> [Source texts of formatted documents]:
..............................
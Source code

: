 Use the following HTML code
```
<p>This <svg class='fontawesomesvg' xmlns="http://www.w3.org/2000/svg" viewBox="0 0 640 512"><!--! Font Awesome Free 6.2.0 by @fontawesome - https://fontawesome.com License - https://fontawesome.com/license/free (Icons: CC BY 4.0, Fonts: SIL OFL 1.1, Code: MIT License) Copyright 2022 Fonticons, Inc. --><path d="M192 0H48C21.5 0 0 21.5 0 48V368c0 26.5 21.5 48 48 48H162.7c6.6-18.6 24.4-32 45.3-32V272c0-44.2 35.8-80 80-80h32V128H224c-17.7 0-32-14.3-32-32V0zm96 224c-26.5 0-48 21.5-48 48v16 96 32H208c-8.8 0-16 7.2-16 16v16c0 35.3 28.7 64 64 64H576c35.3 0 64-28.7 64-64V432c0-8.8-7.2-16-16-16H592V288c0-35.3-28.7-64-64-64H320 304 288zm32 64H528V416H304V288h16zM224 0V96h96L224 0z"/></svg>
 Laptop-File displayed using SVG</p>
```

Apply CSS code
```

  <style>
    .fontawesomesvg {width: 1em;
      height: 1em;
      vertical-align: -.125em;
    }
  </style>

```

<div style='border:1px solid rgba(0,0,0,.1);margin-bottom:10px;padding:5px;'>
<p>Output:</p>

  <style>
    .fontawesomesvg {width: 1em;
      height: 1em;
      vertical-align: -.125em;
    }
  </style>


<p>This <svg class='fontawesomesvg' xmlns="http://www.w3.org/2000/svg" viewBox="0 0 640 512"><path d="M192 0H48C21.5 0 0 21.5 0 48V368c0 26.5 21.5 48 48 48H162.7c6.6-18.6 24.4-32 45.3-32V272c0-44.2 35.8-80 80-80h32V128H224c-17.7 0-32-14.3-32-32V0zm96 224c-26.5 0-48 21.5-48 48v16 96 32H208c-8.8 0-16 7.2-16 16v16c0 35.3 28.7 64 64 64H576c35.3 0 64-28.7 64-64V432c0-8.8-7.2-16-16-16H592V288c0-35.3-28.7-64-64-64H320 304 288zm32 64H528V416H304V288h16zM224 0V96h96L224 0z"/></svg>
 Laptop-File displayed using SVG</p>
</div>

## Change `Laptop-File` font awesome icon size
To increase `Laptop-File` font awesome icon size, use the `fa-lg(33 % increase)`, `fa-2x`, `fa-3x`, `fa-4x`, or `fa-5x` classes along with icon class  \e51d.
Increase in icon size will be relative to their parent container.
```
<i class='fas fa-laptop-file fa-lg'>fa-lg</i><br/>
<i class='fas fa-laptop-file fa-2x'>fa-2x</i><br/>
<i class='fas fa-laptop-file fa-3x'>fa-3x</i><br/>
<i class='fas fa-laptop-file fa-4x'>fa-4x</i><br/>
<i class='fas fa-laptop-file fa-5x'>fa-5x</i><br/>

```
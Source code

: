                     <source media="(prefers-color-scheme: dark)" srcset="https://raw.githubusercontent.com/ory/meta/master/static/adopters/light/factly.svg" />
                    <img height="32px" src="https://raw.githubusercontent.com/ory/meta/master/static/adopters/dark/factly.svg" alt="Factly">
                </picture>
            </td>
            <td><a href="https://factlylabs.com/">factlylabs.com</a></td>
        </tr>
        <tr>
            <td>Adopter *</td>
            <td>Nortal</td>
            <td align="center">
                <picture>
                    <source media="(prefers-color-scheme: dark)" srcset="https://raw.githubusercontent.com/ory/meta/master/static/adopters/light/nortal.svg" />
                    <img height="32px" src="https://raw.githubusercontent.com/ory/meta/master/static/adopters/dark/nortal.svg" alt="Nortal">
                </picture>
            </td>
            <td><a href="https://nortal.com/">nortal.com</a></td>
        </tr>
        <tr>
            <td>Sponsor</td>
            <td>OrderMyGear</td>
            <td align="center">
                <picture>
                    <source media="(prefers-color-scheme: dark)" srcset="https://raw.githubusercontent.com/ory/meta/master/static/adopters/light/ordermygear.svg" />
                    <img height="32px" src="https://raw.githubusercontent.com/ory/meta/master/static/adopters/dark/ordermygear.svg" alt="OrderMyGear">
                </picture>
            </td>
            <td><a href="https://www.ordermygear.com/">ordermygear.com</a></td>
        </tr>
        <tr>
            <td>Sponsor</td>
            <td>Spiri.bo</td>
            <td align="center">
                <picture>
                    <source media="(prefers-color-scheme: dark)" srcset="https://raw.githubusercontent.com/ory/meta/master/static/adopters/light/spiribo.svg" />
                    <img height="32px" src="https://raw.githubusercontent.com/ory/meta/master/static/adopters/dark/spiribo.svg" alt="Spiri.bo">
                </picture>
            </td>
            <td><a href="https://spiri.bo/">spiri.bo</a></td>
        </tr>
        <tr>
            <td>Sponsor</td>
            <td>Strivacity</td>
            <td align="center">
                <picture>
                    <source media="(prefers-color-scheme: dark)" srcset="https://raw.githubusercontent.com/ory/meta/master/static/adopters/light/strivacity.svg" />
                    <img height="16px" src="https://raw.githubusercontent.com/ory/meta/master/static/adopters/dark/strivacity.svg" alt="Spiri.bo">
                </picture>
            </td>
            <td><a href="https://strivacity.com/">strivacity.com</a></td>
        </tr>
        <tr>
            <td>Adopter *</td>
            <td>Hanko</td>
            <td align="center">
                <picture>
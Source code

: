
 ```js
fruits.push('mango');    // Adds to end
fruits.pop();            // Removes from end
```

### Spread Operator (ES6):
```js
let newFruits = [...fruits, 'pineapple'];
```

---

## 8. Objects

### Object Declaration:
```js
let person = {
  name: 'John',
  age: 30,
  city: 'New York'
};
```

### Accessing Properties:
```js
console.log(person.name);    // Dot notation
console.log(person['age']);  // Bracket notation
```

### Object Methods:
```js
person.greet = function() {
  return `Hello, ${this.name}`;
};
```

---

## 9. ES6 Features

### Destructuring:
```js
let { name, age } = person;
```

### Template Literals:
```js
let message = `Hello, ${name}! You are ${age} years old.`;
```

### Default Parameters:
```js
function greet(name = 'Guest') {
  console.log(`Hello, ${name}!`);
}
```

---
..............................
> [EXERCISE]:
Each line of the records must be reproduced exactly.

> [YOUR RESPONSE]:
Source code

: Use the following HTML code
```
<p>This <svg class='fontawesomesvg' xmlns="http://www.w3.org/2000/svg" viewBox="0 0 640 512"><!--! Font Awesome Free 6.2.0 by @fontawesome - https://fontawesome.com License - https://fontawesome.com/license/free (Icons: CC BY 4.0, Fonts: SIL OFL 1.1, Code: MIT License) Copyright 2022 Fonticons, Inc. --><path d="M192 0H48C21.5 0 0 21.5 0 48V368c0 26.5 21.5 48 48 48H162.7c6.6-18.6 24.4-32 45.3-32V272c0-44.2 35.8-80 80-80h32V128H224c-17.7 0-32-14.3-32-32V0zm96 224c-26.5 0-48 21.5-48 48v16 96 32H208c-8.8 0-16 7.2-16 16v16c0 35.3 28.7 64 64 64H576c35.3 0 64-28.7 64-64V432c0-8.8-7.2-16-16-16H592V288c0-35.3-28.7-64-64-64H320 304 288zm32 64H528V416H304V288h16zM224 0V96h96L224 0z"/></svg>
 Laptop-File displayed using SVG</p>
```

Apply CSS code
```

  <style>
    .fontawesomesvg {width: 1em;
      height: 1em;
      vertical-align: -.125em;
    }
  </style>

```

<div style='border:1px solid rgba(0,0,0,.1);margin-bottom:10px;padding:5px;'>
<p>Output:</p>

  <style>
    .fontawesomesvg {width: 1em;
      height: 1em;
      vertical-align: -.125em;
    }
  </style>


<p>This <svg class='fontawesomesvg' xmlns="http://www.w3.org/2000/svg" viewBox="0 0 640 512"><path d="M192 0H48C21.5 0 0 21.5 0 48V368c0 26.5 21.5 48 48 48H162.7c6.6-18.6 24.4-32 45.3-32V272c0-44.2 35.8-80 80-80h32V128H224c-17.7 0-32-14.3-32-32V0zm96 224c-26.5 0-48 21.5-48 48v16 96 32H208c-8.8 0-16 7.2-16 16v16c0 35.3 28.7 64 64 64H576c35.3 0 64-28.7 64-64V432c0-8.8-7.2-16-16-16H592V288c0-35.3-28.7-64-64-64H320 304 288zm32 64H528V416H304V288h16zM224 0V96h96L224 0z"/></svg>
 Laptop-File displayed using SVG</p>
</div>

## Change `Laptop-File` font awesome icon size
To increase `Laptop-File` font awesome icon size, use the `fa-lg(33 % increase)`, `fa-2x`, `fa-3x`, `fa-4x`, or `fa-5x` classes along with icon class  \e51d.
Increase in icon size will be relative to their parent container.
```
<i class='fas fa-laptop-file fa-lg'>fa-lg</i><br/>
<i class='fas fa-laptop-file fa-2x'>fa-2x</i><br/>
<i class='fas fa-laptop-file fa-3x'>fa-3x</i><br/>
<i class='fas fa-laptop-file fa-4x'>fa-4x</i><br/>
<i class='fas fa-laptop-file fa-5x'>fa-5x</i><br/>

```
Source code

:                     <source media="(prefers-color-scheme: dark)" srcset="https://raw.githubusercontent.com/ory/meta/master/static/adopters/light/factly.svg" />
                    <img height="32px" src="https://raw.githubusercontent.com/ory/meta/master/static/adopters/dark/factly.svg" alt="Factly">
                </picture>
            </td>
            <td><a href="https://factlylabs.com/">factlylabs.com</a></td>
        </tr>
        <tr>
            <td>Adopter *</td>
            <td>Nortal</td>
            <td align="center">
                <picture>
                    <source media="(prefers-color-scheme: dark)" srcset="https://raw.githubusercontent.com/ory/meta/master/static/adopters/light/nortal.svg" />
                    <img height="32px" src="https://raw.githubusercontent.com/ory/meta/master/static/adopters/dark/nortal.svg" alt="Nortal">
                </picture>
            </td>
            <td><a href="https://nortal.com/">nortal.com</a></td>
        </tr>
        <tr>
            <td>Sponsor</td>
            <td>OrderMyGear</td>
            <td align="center">
                <picture>
                    <source media="(prefers-color-scheme: dark)" srcset="https://raw.githubusercontent.com/ory/meta/master/static/adopters/light/ordermygear.svg" />
                    <img height="32px" src="https://raw.githubusercontent.com/ory/meta/master/static/adopters/dark/ordermygear.svg" alt="OrderMyGear">
                </picture>
            </td>
            <td><a href="https://www.ordermygear.com/">ordermygear.com</a></td>
        </tr>
        <tr>
            <td>Sponsor</td>
            <td>Spiri.bo</td>
            <td align="center">
                <picture>
                    <source media="(prefers-color-scheme: dark)" srcset="https://raw.githubusercontent.com/ory/meta/master/static/adopters/light/spiribo.svg" />
                    <img height="32px" src="https://raw.githubusercontent.com/ory/meta/master/static/adopters/dark/spiribo.svg" alt="Spiri.bo">
                </picture>
            </td>
            <td><a href="https://spiri.bo/">spiri.bo</a></td>
        </tr>
        <tr>
            <td>Sponsor</td>
            <td>Strivacity</td>
            <td align="center">
                <picture>
                    <source media="(prefers-color-scheme: dark)" srcset="https://raw.githubusercontent.com/ory/meta/master/static/adopters/light/strivacity.svg" />
                    <img height="16px" src="https://raw.githubusercontent.com/ory/meta/master/static/adopters/dark/strivacity.svg" alt="Spiri.bo">
                </picture>
            </td>
            <td><a href="https://strivacity.com/">strivacity.com</a></td>
        </tr>
        <tr>
            <td>Adopter *</td>
            <td>Hanko</td>
            <td align="center">
                <picture>
Source code

:
 ```js
fruits.push('mango');    // Adds to end
fruits.pop();            // Removes from end
```

### Spread Operator (ES6):
```js
let newFruits = [...fruits, 'pineapple'];
```

---

## 8. Objects

### Object Declaration:
```js
let person = {
  name: 'John',
  age: 30,
  city: 'New York'
};
```

### Accessing Properties:
```js
console.log(person.name);    // Dot notation
console.log(person['age']);  // Bracket notation
```

### Object Methods:
```js
person.greet = function() {
  return `Hello, ${this.name}`;
};
```

---

## 9. ES6 Features

### Destructuring:
```js
let { name, age } = person;
```

### Template Literals:
```js
let message = `Hello, ${name}! You are ${age} years old.`;
```

### Default Parameters:
```js
function greet(name = 'Guest') {
  console.log(`Hello, ${name}!`);
}
```

---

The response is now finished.